Your task
The string "textwidth" appears in some lines of the entries that follow; copy each such line.
▬▬▬▬▬▬▬▬▬▬
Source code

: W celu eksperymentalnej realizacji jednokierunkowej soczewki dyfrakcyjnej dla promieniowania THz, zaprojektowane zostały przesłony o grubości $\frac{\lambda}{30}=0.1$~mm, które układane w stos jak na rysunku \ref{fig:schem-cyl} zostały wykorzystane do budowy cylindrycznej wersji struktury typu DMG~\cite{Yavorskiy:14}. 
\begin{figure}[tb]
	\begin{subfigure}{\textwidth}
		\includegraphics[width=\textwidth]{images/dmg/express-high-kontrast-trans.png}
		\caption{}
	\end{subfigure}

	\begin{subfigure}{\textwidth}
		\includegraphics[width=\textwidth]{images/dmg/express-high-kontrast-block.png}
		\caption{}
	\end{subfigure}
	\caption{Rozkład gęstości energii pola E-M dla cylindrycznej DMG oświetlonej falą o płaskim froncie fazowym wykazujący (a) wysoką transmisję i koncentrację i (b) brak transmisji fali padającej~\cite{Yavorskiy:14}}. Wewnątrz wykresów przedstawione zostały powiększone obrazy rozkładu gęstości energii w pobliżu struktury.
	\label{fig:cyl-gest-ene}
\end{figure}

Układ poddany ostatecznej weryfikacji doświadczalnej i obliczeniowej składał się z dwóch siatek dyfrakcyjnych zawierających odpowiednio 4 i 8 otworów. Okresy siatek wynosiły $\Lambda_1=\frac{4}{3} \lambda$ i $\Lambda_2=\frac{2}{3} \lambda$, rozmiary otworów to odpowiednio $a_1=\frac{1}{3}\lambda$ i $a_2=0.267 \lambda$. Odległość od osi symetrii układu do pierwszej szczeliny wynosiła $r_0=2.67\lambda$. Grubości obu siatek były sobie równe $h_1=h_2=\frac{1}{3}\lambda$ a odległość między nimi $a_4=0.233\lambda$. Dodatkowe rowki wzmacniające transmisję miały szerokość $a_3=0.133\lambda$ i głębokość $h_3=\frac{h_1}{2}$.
▬▬▬▬▬▬▬▬▬▬
Written answer
	\begin{subfigure}{\textwidth}
		\includegraphics[width=\textwidth]{images/dmg/express-high-kontrast-trans.png}
	\begin{subfigure}{\textwidth}
		\includegraphics[width=\textwidth]{images/dmg/express-high-kontrast-block.png}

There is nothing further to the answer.